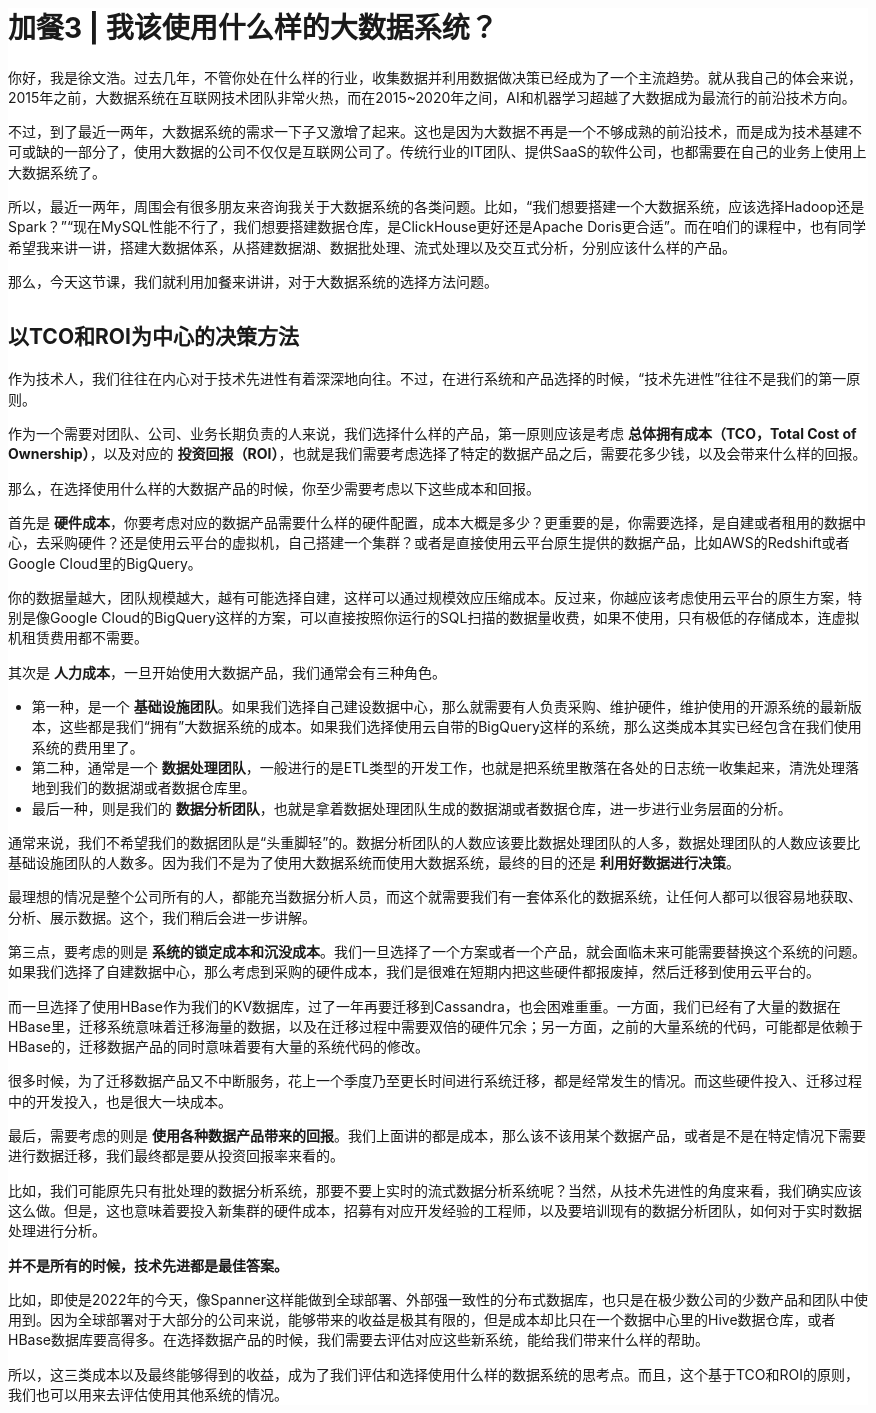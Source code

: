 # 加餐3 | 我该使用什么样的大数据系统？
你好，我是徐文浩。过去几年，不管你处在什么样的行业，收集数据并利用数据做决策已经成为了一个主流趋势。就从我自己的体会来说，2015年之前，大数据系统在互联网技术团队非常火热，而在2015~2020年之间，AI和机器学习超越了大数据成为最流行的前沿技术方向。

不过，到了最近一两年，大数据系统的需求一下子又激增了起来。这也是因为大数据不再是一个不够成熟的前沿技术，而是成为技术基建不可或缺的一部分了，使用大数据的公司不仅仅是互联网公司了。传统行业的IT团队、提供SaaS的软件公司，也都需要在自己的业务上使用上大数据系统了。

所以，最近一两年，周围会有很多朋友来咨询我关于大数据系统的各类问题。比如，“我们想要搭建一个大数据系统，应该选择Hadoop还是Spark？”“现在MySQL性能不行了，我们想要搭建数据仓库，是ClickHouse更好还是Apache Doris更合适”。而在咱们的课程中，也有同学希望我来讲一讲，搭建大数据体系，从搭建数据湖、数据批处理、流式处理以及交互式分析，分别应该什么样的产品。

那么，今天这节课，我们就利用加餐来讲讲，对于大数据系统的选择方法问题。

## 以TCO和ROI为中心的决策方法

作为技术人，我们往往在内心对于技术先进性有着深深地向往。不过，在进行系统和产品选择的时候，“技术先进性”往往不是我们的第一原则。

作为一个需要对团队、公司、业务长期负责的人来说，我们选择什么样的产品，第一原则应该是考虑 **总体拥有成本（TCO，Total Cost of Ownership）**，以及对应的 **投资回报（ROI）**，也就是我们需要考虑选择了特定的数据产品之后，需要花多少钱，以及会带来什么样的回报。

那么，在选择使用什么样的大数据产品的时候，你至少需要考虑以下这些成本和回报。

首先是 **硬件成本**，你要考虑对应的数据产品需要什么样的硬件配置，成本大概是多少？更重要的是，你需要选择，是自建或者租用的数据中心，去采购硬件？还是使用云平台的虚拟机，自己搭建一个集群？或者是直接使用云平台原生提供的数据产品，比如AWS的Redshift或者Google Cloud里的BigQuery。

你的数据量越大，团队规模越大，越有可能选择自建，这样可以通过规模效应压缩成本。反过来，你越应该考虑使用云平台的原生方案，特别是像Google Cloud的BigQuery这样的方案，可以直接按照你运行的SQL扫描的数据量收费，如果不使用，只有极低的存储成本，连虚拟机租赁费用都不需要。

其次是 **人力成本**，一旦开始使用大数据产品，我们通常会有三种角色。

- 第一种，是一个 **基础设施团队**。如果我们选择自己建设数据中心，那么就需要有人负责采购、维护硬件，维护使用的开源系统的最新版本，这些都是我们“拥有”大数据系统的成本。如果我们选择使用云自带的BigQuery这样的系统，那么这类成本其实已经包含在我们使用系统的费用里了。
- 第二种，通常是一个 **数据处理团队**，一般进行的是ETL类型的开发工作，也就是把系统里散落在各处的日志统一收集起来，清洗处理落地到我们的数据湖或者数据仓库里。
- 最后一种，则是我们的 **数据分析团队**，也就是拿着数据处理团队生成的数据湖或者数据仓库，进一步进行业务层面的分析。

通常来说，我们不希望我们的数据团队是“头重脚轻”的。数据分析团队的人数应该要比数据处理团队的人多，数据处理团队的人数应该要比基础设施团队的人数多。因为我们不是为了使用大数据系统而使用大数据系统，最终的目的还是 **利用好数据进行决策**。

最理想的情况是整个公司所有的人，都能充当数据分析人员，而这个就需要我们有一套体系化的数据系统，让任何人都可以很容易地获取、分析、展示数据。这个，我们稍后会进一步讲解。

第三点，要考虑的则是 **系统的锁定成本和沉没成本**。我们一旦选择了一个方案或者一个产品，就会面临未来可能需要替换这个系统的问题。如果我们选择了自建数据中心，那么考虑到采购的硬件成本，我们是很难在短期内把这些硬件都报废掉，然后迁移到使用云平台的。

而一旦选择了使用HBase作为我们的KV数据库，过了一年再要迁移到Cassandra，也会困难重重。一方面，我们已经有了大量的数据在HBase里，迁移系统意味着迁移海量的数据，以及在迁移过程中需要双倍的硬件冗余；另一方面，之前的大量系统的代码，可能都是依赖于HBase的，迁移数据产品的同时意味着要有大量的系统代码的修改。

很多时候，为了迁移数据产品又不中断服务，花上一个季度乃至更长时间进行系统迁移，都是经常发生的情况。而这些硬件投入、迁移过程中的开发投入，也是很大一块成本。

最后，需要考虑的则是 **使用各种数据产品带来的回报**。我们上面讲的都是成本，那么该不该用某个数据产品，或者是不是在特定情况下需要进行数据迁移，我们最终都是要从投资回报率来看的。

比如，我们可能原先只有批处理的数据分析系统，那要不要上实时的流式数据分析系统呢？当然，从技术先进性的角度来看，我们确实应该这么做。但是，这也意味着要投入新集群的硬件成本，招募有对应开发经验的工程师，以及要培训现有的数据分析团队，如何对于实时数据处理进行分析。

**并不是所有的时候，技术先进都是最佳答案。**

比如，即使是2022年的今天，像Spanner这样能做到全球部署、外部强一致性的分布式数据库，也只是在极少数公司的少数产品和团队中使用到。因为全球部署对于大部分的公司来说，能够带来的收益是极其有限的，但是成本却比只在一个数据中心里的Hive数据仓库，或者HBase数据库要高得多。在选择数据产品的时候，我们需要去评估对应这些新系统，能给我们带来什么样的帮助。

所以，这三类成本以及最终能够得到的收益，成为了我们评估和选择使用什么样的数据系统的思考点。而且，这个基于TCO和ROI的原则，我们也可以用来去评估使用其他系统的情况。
-.-.-
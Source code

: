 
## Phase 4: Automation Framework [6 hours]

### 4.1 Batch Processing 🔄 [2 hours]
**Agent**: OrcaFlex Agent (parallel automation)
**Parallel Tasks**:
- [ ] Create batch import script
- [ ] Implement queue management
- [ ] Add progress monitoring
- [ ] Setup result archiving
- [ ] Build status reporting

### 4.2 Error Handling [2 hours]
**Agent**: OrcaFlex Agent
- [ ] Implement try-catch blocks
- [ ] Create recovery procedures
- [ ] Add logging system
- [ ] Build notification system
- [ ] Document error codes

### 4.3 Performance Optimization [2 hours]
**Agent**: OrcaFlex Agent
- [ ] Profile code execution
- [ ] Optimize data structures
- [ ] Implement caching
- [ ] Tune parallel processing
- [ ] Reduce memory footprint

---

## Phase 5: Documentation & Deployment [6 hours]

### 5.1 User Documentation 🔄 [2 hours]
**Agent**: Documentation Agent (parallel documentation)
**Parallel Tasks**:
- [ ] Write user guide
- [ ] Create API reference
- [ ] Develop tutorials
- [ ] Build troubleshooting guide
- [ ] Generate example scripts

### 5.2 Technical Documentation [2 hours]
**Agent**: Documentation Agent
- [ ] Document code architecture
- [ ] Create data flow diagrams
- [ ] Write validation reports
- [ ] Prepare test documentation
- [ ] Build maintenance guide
-.-.-
• [Work instruction]: In the data above, which lines include "Agent"? Return those lines.

• [Answer to this task]:
**Agent**: OrcaFlex Agent (parallel automation)
**Agent**: OrcaFlex Agent
**Agent**: OrcaFlex Agent
**Agent**: Documentation Agent (parallel documentation)
**Agent**: Documentation Agent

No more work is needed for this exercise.